> _WHAT IS NEEDED_: Print nothing beyond the line with "Frontend Web Development": every line from the beginning of the data up to it, that line included, and no pictures.

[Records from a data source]
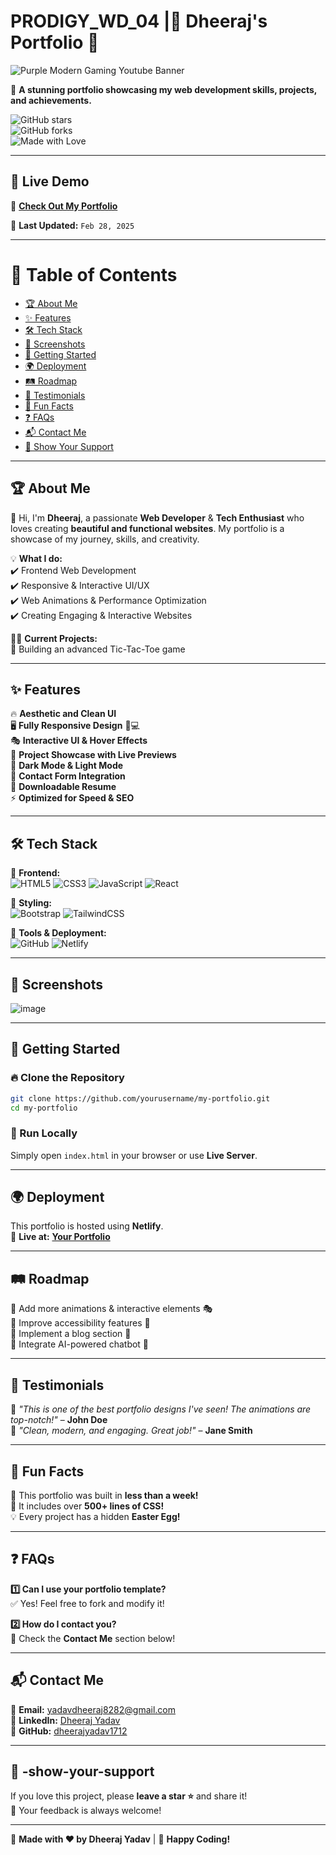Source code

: # PRODIGY_WD_04 |🌟 **Dheeraj's Portfolio** 🚀  
![Purple Modern Gaming Youtube Banner](https://github.com/user-attachments/assets/11497bd5-31e7-4eb8-9bfb-ed8eb01e42c0)

🎨 **A stunning portfolio showcasing my web development skills, projects, and achievements.**  


![GitHub stars](https://img.shields.io/github/stars/dheerajyadav1712/PRODIGY_WD_04)  
![GitHub forks](https://img.shields.io/github/forks/dheerajyadav1712/PRODIGY_WD_04)  
![Made with Love](https://img.shields.io/badge/Made%20with-%E2%9D%A4-red)  

---

## 🔗 **Live Demo**  
🚀 **[Check Out My Portfolio](https://dheerajpersonalportfolio.netlify.app)**  

📌 **Last Updated:** `Feb 28, 2025`  

---

# 📌 **Table of Contents**  
- [🏆 About Me](#🏆-about-me)  
- [✨ Features](#✨-features)  
- [🛠 Tech Stack](#🛠-tech-stack)  
- [📸 Screenshots](#📸-screenshots)  
- [🚀 Getting Started](#🚀-getting-started)  
- [🌍 Deployment](#🌍-deployment)  
- [🛤 Roadmap](#🛤-roadmap)  
- [📝 Testimonials](#📝-testimonials)  
- [📌 Fun Facts](#📌-fun-facts)  
- [❓ FAQs](#❓-faqs)  
- [📬 Contact Me](#📬-contact-me)  
- [🌟 Show Your Support](#🌟-show-your-support)  

---

## 🏆 **About Me**  
👋 Hi, I'm **Dheeraj**, a passionate **Web Developer** & **Tech Enthusiast** who loves creating **beautiful and functional websites**. My portfolio is a showcase of my journey, skills, and creativity.  

💡 **What I do:**  
✔️ Frontend Web Development  
✔️ Responsive & Interactive UI/UX  
✔️ Web Animations & Performance Optimization  
✔️ Creating Engaging & Interactive Websites  

🧑‍💻 **Current Projects:**  
🎯 Building an advanced Tic-Tac-Toe game  

---

## ✨ **Features**  
🔥 **Aesthetic and Clean UI**  
🖥️ **Fully Responsive Design** 📱💻  
🎭 **Interactive UI & Hover Effects**  
🚀 **Project Showcase with Live Previews**  
🌙 **Dark Mode & Light Mode**  
📩 **Contact Form Integration**  
💾 **Downloadable Resume**  
⚡ **Optimized for Speed & SEO**  

---

## 🛠 **Tech Stack**  
🔹 **Frontend:**  
![HTML5](https://img.shields.io/badge/HTML5-%23E34F26.svg?style=for-the-badge&logo=html5&logoColor=white)  ![CSS3](https://img.shields.io/badge/CSS3-%231572B6.svg?style=for-the-badge&logo=css3&logoColor=white)  ![JavaScript](https://img.shields.io/badge/JavaScript-%23F7DF1E.svg?style=for-the-badge&logo=javascript&logoColor=black)  ![React](https://img.shields.io/badge/React-%2361DAFB.svg?style=for-the-badge&logo=react&logoColor=black)  

🔹 **Styling:**  
![Bootstrap](https://img.shields.io/badge/Bootstrap-%23563D7C.svg?style=for-the-badge&logo=bootstrap&logoColor=white)  ![TailwindCSS](https://img.shields.io/badge/TailwindCSS-%2338B2AC.svg?style=for-the-badge&logo=tailwind-css&logoColor=white)  

🔹 **Tools & Deployment:**  
![GitHub](https://img.shields.io/badge/GitHub-%23181717.svg?style=for-the-badge&logo=github&logoColor=white)  ![Netlify](https://img.shields.io/badge/Netlify-%2300C7B7.svg?style=for-the-badge&logo=netlify&logoColor=white)  

---

## 📸 **Screenshots**  


![image](https://github.com/user-attachments/assets/fa1d816b-9d63-46ba-8641-0515f70b35ab)

---

## 🚀 **Getting Started**  
### 🔥 Clone the Repository  
```sh
git clone https://github.com/yourusername/my-portfolio.git
cd my-portfolio
```
### 🏃 Run Locally  
Simply open `index.html` in your browser or use **Live Server**.

---

## 🌍 **Deployment**  
This portfolio is hosted using **Netlify**.  
🚀 **Live at:** **[Your Portfolio](https://dheerajpersonalportfolio.netlify.app/)**  

---

## 🛤 **Roadmap**  
🔹 Add more animations & interactive elements 🎭  
🔹 Improve accessibility features 🦾  
🔹 Implement a blog section 📝  
🔹 Integrate AI-powered chatbot 🤖  

---

## 📝 **Testimonials**  
💬 *"This is one of the best portfolio designs I've seen! The animations are top-notch!"* – **John Doe**  
💬 *"Clean, modern, and engaging. Great job!"* – **Jane Smith**  

---

## 📌 **Fun Facts**  
🚀 This portfolio was built in **less than a week!**  
🎨 It includes over **500+ lines of CSS!**  
💡 Every project has a hidden **Easter Egg!**  

---

## ❓ **FAQs**  
**1️⃣ Can I use your portfolio template?**  
✅ Yes! Feel free to fork and modify it!  

**2️⃣ How do I contact you?**  
📩 Check the **Contact Me** section below!  

---

## 📬 **Contact Me**  
📧 **Email:** [yadavdheeraj8282@gmail.com](mailto:yadavdheeraj8282@gmail.com)  
🔗 **LinkedIn:** [Dheeraj Yadav](https://www.linkedin.com/in/dheeraj-yadav-740a891a9/)  
🐙 **GitHub:** [dheerajyadav1712](https://github.com/dheerajyadav1712/)

---

## 🌟 **-show-your-support**  
If you love this project, please **leave a star ⭐** and share it!  
💬 Your feedback is always welcome!  

---

🎨 **Made with ❤️ by Dheeraj Yadav** | 🚀 **Happy Coding!**  

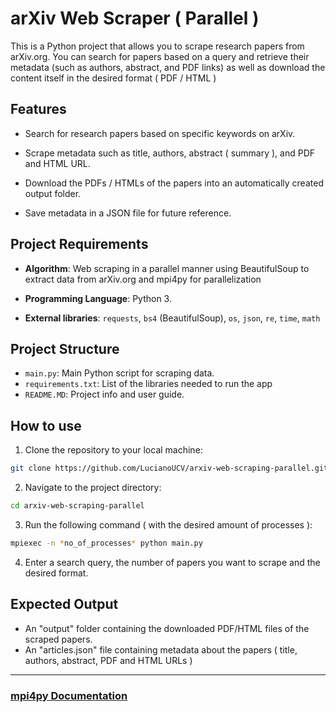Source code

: # arXiv Web Scraper ( Parallel )
This is a Python project that allows you to scrape research papers from arXiv.org. You can search for papers based on a query and retrieve their metadata (such as authors, abstract, and PDF links) as well as download the content itself in the desired format ( PDF / HTML )

## Features
* Search for research papers based on specific keywords on arXiv.

* Scrape metadata such as title, authors, abstract ( summary ), and PDF and HTML URL.

* Download the PDFs / HTMLs of the papers into an automatically created output folder.

* Save metadata in a JSON file for future reference.

## Project Requirements
* **Algorithm**: Web scraping in a parallel manner using BeautifulSoup to extract data from arXiv.org and mpi4py for parallelization

* **Programming Language**: Python 3.

* **External libraries**: `requests`, `bs4` (BeautifulSoup), `os`, `json`, `re`, `time`, `math`


## Project Structure
* `main.py`: Main Python script for scraping data.
* `requirements.txt`: List of the libraries needed to run the app
* `README.MD`: Project info and user guide.


## How to use
1. Clone the repository to your local machine: <br>
```bash
git clone https://github.com/LucianoUCV/arxiv-web-scraping-parallel.git
```
2. Navigate to the project directory: <br>
```bash
cd arxiv-web-scraping-parallel
```

3. Run the following command ( with the desired amount of processes ):<br>
```bash
mpiexec -n *no_of_processes* python main.py
```
4. Enter a search query, the number of papers you want to scrape and the desired format.

## Expected Output
* An "output" folder containing the downloaded PDF/HTML files of the scraped papers.
* An "articles.json" file containing metadata about the papers ( title, authors, abstract, PDF and HTML URLs )

---

### [mpi4py Documentation](https://mpi4py.readthedocs.io/en/stable/)

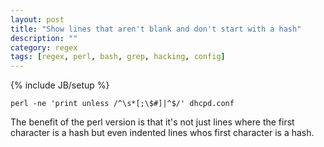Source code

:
 ```yaml
---
layout: post
title: "Show lines that aren't blank and don't start with a hash"
description: ""
category: regex
tags: [regex, perl, bash, grep, hacking, config]
---
```

{% include JB/setup %}

`perl -ne 'print unless /^\s*[;\$#]|^$/' dhcpd.conf`

The benefit of the perl version is that it's not just lines where the first character is a hash but even indented lines whos first character is a hash.
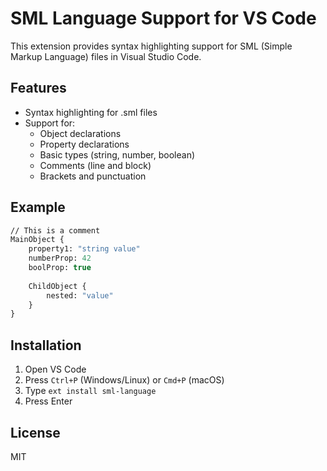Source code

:# SML Language Support for VS Code

This extension provides syntax highlighting support for SML (Simple Markup Language) files in Visual Studio Code.

## Features

- Syntax highlighting for .sml files
- Support for:
  - Object declarations
  - Property declarations
  - Basic types (string, number, boolean)
  - Comments (line and block)
  - Brackets and punctuation

## Example

```sml
// This is a comment
MainObject {
    property1: "string value"
    numberProp: 42
    boolProp: true
    
    ChildObject {
        nested: "value"
    }
}
```

## Installation

1. Open VS Code
2. Press `Ctrl+P` (Windows/Linux) or `Cmd+P` (macOS)
3. Type `ext install sml-language`
4. Press Enter

## License

MIT
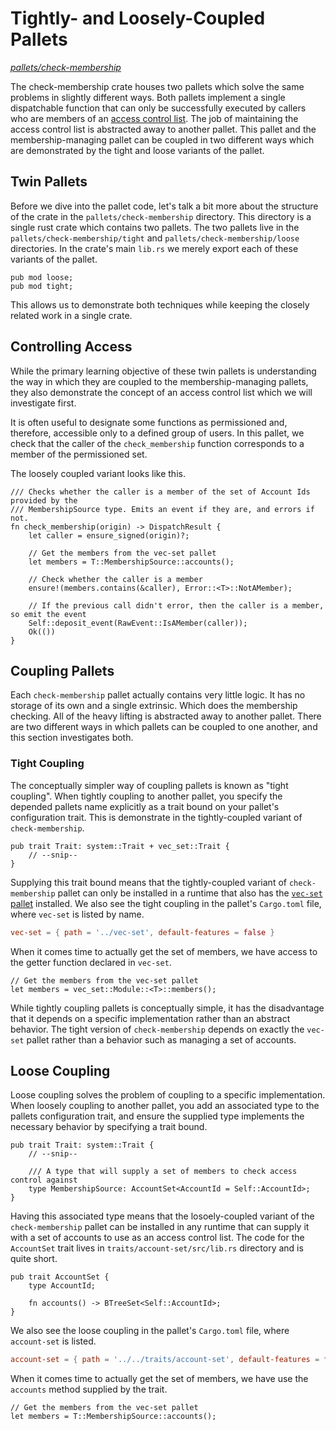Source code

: # Tightly- and Loosely-Coupled Pallets

_[pallets/check-membership](https://github.com/substrate-developer-hub/recipes/tree/master/pallets/check-membership)_

The check-membership crate houses two pallets which solve the same problems in slightly different
ways. Both pallets implement a single dispatchable function that can only be successfully executed
by callers who are members of an
[access control list](https://en.wikipedia.org/wiki/Access-control_list). The job of maintaining the
access control list is abstracted away to another pallet. This pallet and the membership-managing
pallet can be coupled in two different ways which are demonstrated by the tight and loose variants
of the pallet.

## Twin Pallets

Before we dive into the pallet code, let's talk a bit more about the structure of the crate in the
`pallets/check-membership` directory. This directory is a single rust crate which contains two
pallets. The two pallets live in the `pallets/check-membership/tight` and
`pallets/check-membership/loose` directories. In the crate's main `lib.rs` we merely export each of
these variants of the pallet.

```rust, ignore
pub mod loose;
pub mod tight;
```

This allows us to demonstrate both techniques while keeping the closely related work in a single
crate.

## Controlling Access

While the primary learning objective of these twin pallets is understanding the way in which they
are coupled to the membership-managing pallets, they also demonstrate the concept of an access
control list which we will investigate first.

It is often useful to designate some functions as permissioned and, therefore, accessible only to a
defined group of users. In this pallet, we check that the caller of the `check_membership` function
corresponds to a member of the permissioned set.

The loosely coupled variant looks like this.

```rust, ignore
/// Checks whether the caller is a member of the set of Account Ids provided by the
/// MembershipSource type. Emits an event if they are, and errors if not.
fn check_membership(origin) -> DispatchResult {
	let caller = ensure_signed(origin)?;

	// Get the members from the vec-set pallet
	let members = T::MembershipSource::accounts();

	// Check whether the caller is a member
	ensure!(members.contains(&caller), Error::<T>::NotAMember);

	// If the previous call didn't error, then the caller is a member, so emit the event
	Self::deposit_event(RawEvent::IsAMember(caller));
	Ok(())
}
```

## Coupling Pallets

Each `check-membership` pallet actually contains very little logic. It has no storage of its own and
a single extrinsic. Which does the membership checking. All of the heavy lifting is abstracted away
to another pallet. There are two different ways in which pallets can be coupled to one another, and
this section investigates both.

### Tight Coupling

The conceptually simpler way of coupling pallets is known as "tight coupling". When tightly coupling
to another pallet, you specify the depended pallets name explicitly as a trait bound on your
pallet's configuration trait. This is demonstrate in the tightly-coupled variant of
`check-membership`.

```rust, ignore
pub trait Trait: system::Trait + vec_set::Trait {
	// --snip--
}
```

Supplying this trait bound means that the tightly-coupled variant of `check-membership` pallet can
only be installed in a runtime that also has the [`vec-set` pallet]() installed. We also see the
tight coupling in the pallet's `Cargo.toml` file, where `vec-set` is listed by name.

```toml
vec-set = { path = '../vec-set', default-features = false }
```

When it comes time to actually get the set of members, we have access to the getter function
declared in `vec-set`.

```rust, ignore
// Get the members from the vec-set pallet
let members = vec_set::Module::<T>::members();
```

While tightly coupling pallets is conceptually simple, it has the disadvantage that it depends on a
specific implementation rather than an abstract behavior. The tight version of `check-membership`
depends on exactly the `vec-set` pallet rather than a behavior such as managing a set of accounts.

## Loose Coupling

Loose coupling solves the problem of coupling to a specific implementation. When loosely coupling to
another pallet, you add an associated type to the pallets configuration trait, and ensure the
supplied type implements the necessary behavior by specifying a trait bound.

```rust, ignore
pub trait Trait: system::Trait {
	// --snip--

	/// A type that will supply a set of members to check access control against
	type MembershipSource: AccountSet<AccountId = Self::AccountId>;
}
```

Having this associated type means that the losoely-coupled variant of the `check-membership` pallet
can be installed in any runtime that can supply it with a set of accounts to use as an access
control list. The code for the `AccountSet` trait lives in `traits/account-set/src/lib.rs` directory
and is quite short.

```rust, ignore
pub trait AccountSet {
	type AccountId;

	fn accounts() -> BTreeSet<Self::AccountId>;
}
```

We also see the loose coupling in the pallet's `Cargo.toml` file, where `account-set` is listed.

```toml
account-set = { path = '../../traits/account-set', default-features = false }
```

When it comes time to actually get the set of members, we have use the `accounts` method supplied by
the trait.

```rust, ignore
// Get the members from the vec-set pallet
let members = T::MembershipSource::accounts();
```
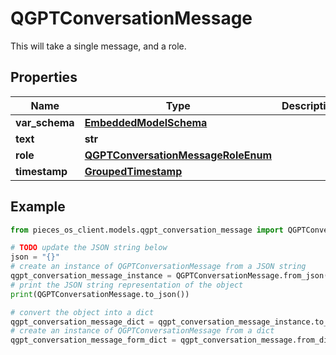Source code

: # QGPTConversationMessage

This will take a single message, and a role.

## Properties

Name | Type | Description | Notes
------------ | ------------- | ------------- | -------------
**var_schema** | [**EmbeddedModelSchema**](EmbeddedModelSchema) |  | [optional] 
**text** | **str** |  | 
**role** | [**QGPTConversationMessageRoleEnum**](QGPTConversationMessageRoleEnum) |  | 
**timestamp** | [**GroupedTimestamp**](GroupedTimestamp) |  | 

## Example

```python
from pieces_os_client.models.qgpt_conversation_message import QGPTConversationMessage

# TODO update the JSON string below
json = "{}"
# create an instance of QGPTConversationMessage from a JSON string
qgpt_conversation_message_instance = QGPTConversationMessage.from_json(json)
# print the JSON string representation of the object
print(QGPTConversationMessage.to_json())

# convert the object into a dict
qgpt_conversation_message_dict = qgpt_conversation_message_instance.to_dict()
# create an instance of QGPTConversationMessage from a dict
qgpt_conversation_message_form_dict = qgpt_conversation_message.from_dict(qgpt_conversation_message_dict)
```



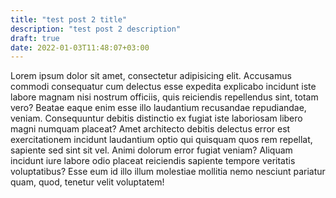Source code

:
 ```yaml
---
title: "test post 2 title"
description: "test post 2 description"
draft: true
date: 2022-01-03T11:48:07+03:00
---
```


Lorem ipsum dolor sit amet, consectetur adipisicing elit. Accusamus commodi consequatur cum delectus esse expedita explicabo incidunt iste labore magnam nisi nostrum officiis, quis reiciendis repellendus sint, totam vero? Beatae eaque enim esse illo laudantium recusandae repudiandae, veniam. Consequuntur debitis distinctio ex fugiat iste laboriosam libero magni numquam placeat? Amet architecto debitis delectus error est exercitationem incidunt laudantium optio qui quisquam quos rem repellat, sapiente sed sint sit vel. Animi dolorum error fugiat veniam? Aliquam incidunt iure labore odio placeat reiciendis sapiente tempore veritatis voluptatibus? Esse eum id illo illum molestiae mollitia nemo nesciunt pariatur quam, quod, tenetur velit voluptatem!
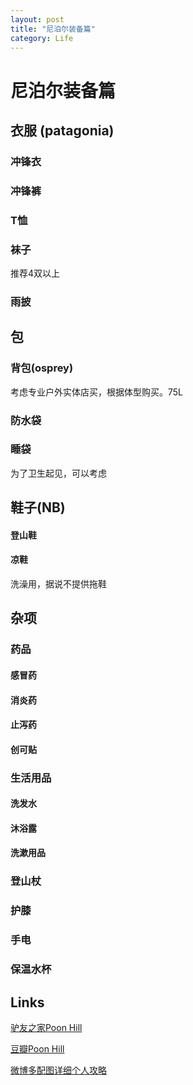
 ```yaml
---
layout: post
title: "尼泊尔装备篇"
category: Life
---
```


# 尼泊尔装备篇

## 衣服 (patagonia)

### 冲锋衣

### 冲锋裤

### T恤

### 袜子
推荐4双以上

### 雨披

## 包

### 背包(osprey)
考虑专业户外实体店买，根据体型购买。75L

### 防水袋

### 睡袋
为了卫生起见，可以考虑

## 鞋子(NB)

#### 登山鞋

#### 凉鞋
洗澡用，据说不提供拖鞋

## 杂项

### 药品

#### 感冒药

#### 消炎药

#### 止泻药

#### 创可贴

### 生活用品

####  洗发水

#### 沐浴露

#### 洗漱用品

### 登山杖

### 护膝

### 手电

### 保温水杯


## Links
[驴友之家Poon Hill](http://www.hikershome.com/thread-15310-1-1.html)

[豆瓣Poon Hill](https://www.douban.com/group/topic/43453352/)

[微博多配图详细个人攻略](http://weibo.com/p/1001603801422318699644?coo=1&c=spr_qdhz_bd_360dh_weibo_zmt)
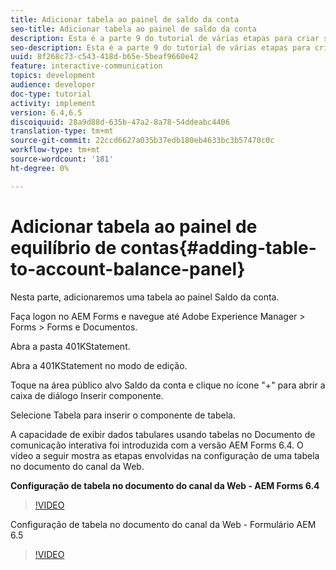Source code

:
 ```yaml
---
title: Adicionar tabela ao painel de saldo da conta
seo-title: Adicionar tabela ao painel de saldo da conta
description: Esta é a parte 9 do tutorial de várias etapas para criar seu primeiro documento de comunicação interativo.Nesta parte, adicionaremos uma tabela ao painel Saldo da conta.
seo-description: Esta é a parte 9 do tutorial de várias etapas para criar seu primeiro documento de comunicação interativo.Nesta parte, adicionaremos uma tabela ao painel Saldo da conta.
uuid: 8f268c73-c543-418d-b65e-5beaf9660e42
feature: interactive-communication
topics: development
audience: developer
doc-type: tutorial
activity: implement
version: 6.4,6.5
discoiquuid: 28a9d88d-635b-47a2-8a78-54ddeabc4406
translation-type: tm+mt
source-git-commit: 22ccd6627a035b37edb180eb4633bc3b57470c0c
workflow-type: tm+mt
source-wordcount: '181'
ht-degree: 0%

---
```



# Adicionar tabela ao painel de equilíbrio de contas{#adding-table-to-account-balance-panel}

Nesta parte, adicionaremos uma tabela ao painel Saldo da conta.

Faça logon no AEM Forms e navegue até Adobe Experience Manager > Forms > Forms e Documentos.

Abra a pasta 401KStatement.

Abra a 401KStatement no modo de edição.

Toque na área público alvo Saldo da conta e clique no ícone &quot;+&quot; para abrir a caixa de diálogo Inserir componente.

Selecione Tabela para inserir o componente de tabela.

A capacidade de exibir dados tabulares usando tabelas no Documento de comunicação interativa foi introduzida com a versão AEM Forms 6.4. O vídeo a seguir mostra as etapas envolvidas na configuração de uma tabela no documento do canal da Web.

**Configuração de tabela no documento do canal da Web - AEM Forms 6.4**

>[!VIDEO](https://video.tv.adobe.com/v/22360/?quality=9&learn=on)

Configuração de tabela no documento do canal da Web - Formulário AEM 6.5

>[!VIDEO](https://video.tv.adobe.com/v/27847?quality=9&learn=on)


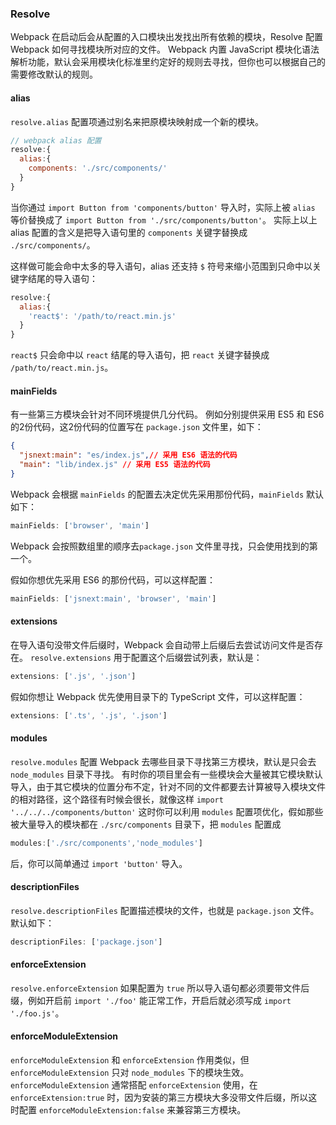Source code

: ### Resolve
Webpack 在启动后会从配置的入口模块出发找出所有依赖的模块，Resolve 配置 Webpack 如何寻找模块所对应的文件。
Webpack 内置 JavaScript 模块化语法解析功能，默认会采用模块化标准里约定好的规则去寻找，但你也可以根据自己的需要修改默认的规则。

#### alias
`resolve.alias` 配置项通过别名来把原模块映射成一个新的模块。
```js
// webpack alias 配置
resolve:{
  alias:{
    components: './src/components/'
  }
}
```
当你通过 `import Button from 'components/button'` 导入时，实际上被 `alias` 等价替换成了 `import Button from './src/components/button'`。
实际上以上 alias 配置的含义是把导入语句里的 `components` 关键字替换成 `./src/components/`。

这样做可能会命中太多的导入语句，alias 还支持 `$` 符号来缩小范围到只命中以关键字结尾的导入语句：
```js
resolve:{
  alias:{
    'react$': '/path/to/react.min.js'
  }
}
```
`react$` 只会命中以 `react` 结尾的导入语句，把 `react` 关键字替换成 `/path/to/react.min.js`。


#### mainFields
有一些第三方模块会针对不同环境提供几分代码。
例如分别提供采用 ES5 和 ES6 的2份代码，这2份代码的位置写在 `package.json` 文件里，如下：
```json
{
  "jsnext:main": "es/index.js",// 采用 ES6 语法的代码
  "main": "lib/index.js" // 采用 ES5 语法的代码
}
```
Webpack 会根据 `mainFields` 的配置去决定优先采用那份代码，`mainFields` 默认如下：
```js
mainFields: ['browser', 'main']
```
Webpack 会按照数组里的顺序去`package.json` 文件里寻找，只会使用找到的第一个。

假如你想优先采用 ES6 的那份代码，可以这样配置：
```js
mainFields: ['jsnext:main', 'browser', 'main']
```


#### extensions
在导入语句没带文件后缀时，Webpack 会自动带上后缀后去尝试访问文件是否存在。
`resolve.extensions` 用于配置这个后缀尝试列表，默认是：
```js
extensions: ['.js', '.json']
```
假如你想让 Webpack 优先使用目录下的 TypeScript 文件，可以这样配置：
```js
extensions: ['.ts', '.js', '.json']
``` 


#### modules
`resolve.modules` 配置 Webpack 去哪些目录下寻找第三方模块，默认是只会去 `node_modules` 目录下寻找。
有时你的项目里会有一些模块会大量被其它模块默认导入，由于其它模块的位置分布不定，针对不同的文件都要去计算被导入模块文件的相对路径，这个路径有时候会很长，就像这样 `import '../../../components/button'`
这时你可以利用 `modules` 配置项优化，假如那些被大量导入的模块都在 `./src/components` 目录下，把 `modules` 配置成
```js
modules:['./src/components','node_modules']
```
后，你可以简单通过 `import 'button'` 导入。


#### descriptionFiles
`resolve.descriptionFiles` 配置描述模块的文件，也就是 `package.json` 文件。默认如下：
```js
descriptionFiles: ['package.json']
```


#### enforceExtension
`resolve.enforceExtension` 如果配置为 `true` 所以导入语句都必须要带文件后缀，例如开启前 `import './foo'` 能正常工作，开启后就必须写成 `import './foo.js'`。


#### enforceModuleExtension
`enforceModuleExtension` 和 `enforceExtension` 作用类似，但 `enforceModuleExtension` 只对 `node_modules` 下的模块生效。
`enforceModuleExtension` 通常搭配 `enforceExtension` 使用，在 `enforceExtension:true` 时，因为安装的第三方模块大多没带文件后缀，所以这时配置 `enforceModuleExtension:false` 来兼容第三方模块。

> _RESPONSE BELOW_:
Source code

: # PRODIGY_WD_04 |🌟 **Dheeraj's Portfolio** 🚀  
![Purple Modern Gaming Youtube Banner](https://github.com/user-attachments/assets/11497bd5-31e7-4eb8-9bfb-ed8eb01e42c0)

🎨 **A stunning portfolio showcasing my web development skills, projects, and achievements.**  


![GitHub stars](https://img.shields.io/github/stars/dheerajyadav1712/PRODIGY_WD_04)  
![GitHub forks](https://img.shields.io/github/forks/dheerajyadav1712/PRODIGY_WD_04)  
![Made with Love](https://img.shields.io/badge/Made%20with-%E2%9D%A4-red)  

---

## 🔗 **Live Demo**  
🚀 **[Check Out My Portfolio](https://dheerajpersonalportfolio.netlify.app)**  

📌 **Last Updated:** `Feb 28, 2025`  

---

# 📌 **Table of Contents**  
- [🏆 About Me](#🏆-about-me)  
- [✨ Features](#✨-features)  
- [🛠 Tech Stack](#🛠-tech-stack)  
- [📸 Screenshots](#📸-screenshots)  
- [🚀 Getting Started](#🚀-getting-started)  
- [🌍 Deployment](#🌍-deployment)  
- [🛤 Roadmap](#🛤-roadmap)  
- [📝 Testimonials](#📝-testimonials)  
- [📌 Fun Facts](#📌-fun-facts)  
- [❓ FAQs](#❓-faqs)  
- [📬 Contact Me](#📬-contact-me)  
- [🌟 Show Your Support](#🌟-show-your-support)  

---

## 🏆 **About Me**  
👋 Hi, I'm **Dheeraj**, a passionate **Web Developer** & **Tech Enthusiast** who loves creating **beautiful and functional websites**. My portfolio is a showcase of my journey, skills, and creativity.  

💡 **What I do:**  
✔️ Frontend Web Development  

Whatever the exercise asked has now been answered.